Apply the + operation--take the top two numbers off the stack, add them together, and put the result back on the stack. The stack now contains just the number 5.
Push 8 onto the stack.
Push 5 onto the stack. It now contains (5, 8, 5).
Apply the - operation--take the top two numbers off the stack, subtract the top one from the one below, and put the result back on the stack. The stack now contains (3, 5).
Apply the x operation--take the top two numbers off the stack, multiply them together, and put the result back on the stack. The stack now contains just the number 15--the answer.
In the Polish notation, the one originally used by Lukasiewicz, the operators preceded their arguments, so that the expression above would be written as x + 1 <enter> 4 <enter> - 8 <enter> 5 <enter>. The "reversed" form, which is similar to German (all verbs at the end of the sentence!) has however been found more convenient in computation.
Calculators using conventional algebraic input semantics also work using the Reverse Polish Notation, but they convert the input expression into that form internally before evaluating it.
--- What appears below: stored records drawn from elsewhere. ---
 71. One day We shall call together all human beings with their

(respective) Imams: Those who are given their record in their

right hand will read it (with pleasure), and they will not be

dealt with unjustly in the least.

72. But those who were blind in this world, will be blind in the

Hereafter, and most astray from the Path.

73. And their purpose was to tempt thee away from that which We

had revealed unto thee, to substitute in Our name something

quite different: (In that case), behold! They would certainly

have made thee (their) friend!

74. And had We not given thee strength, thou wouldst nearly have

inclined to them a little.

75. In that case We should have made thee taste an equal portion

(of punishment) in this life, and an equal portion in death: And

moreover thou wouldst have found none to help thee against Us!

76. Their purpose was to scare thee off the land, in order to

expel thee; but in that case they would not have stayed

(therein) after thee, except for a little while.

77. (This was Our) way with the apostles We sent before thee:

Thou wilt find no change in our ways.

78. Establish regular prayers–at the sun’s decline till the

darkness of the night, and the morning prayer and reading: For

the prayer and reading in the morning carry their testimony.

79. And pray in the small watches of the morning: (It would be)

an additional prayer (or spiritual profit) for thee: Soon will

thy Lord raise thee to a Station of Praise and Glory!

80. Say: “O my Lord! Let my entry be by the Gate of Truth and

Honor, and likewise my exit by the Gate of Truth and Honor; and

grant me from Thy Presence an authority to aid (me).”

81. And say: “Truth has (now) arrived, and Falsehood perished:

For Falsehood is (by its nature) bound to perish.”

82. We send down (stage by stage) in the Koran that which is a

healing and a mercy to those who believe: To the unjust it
Early calculators by Hewlett-Packard and other manufacturers were unable to do this, so they relied on the human user to correctly supply the expression in RPN format. This made for some effort on the part of the users initially, but most people got used to it when they needed to. Some hardware manufacturers, including Hewlett-Packard, still manufacture RPN devices for those who are used to the syntax. Some modern calculators also offer the choice between the Reverse Polish Notation and the conventional one, as a user-configurable option.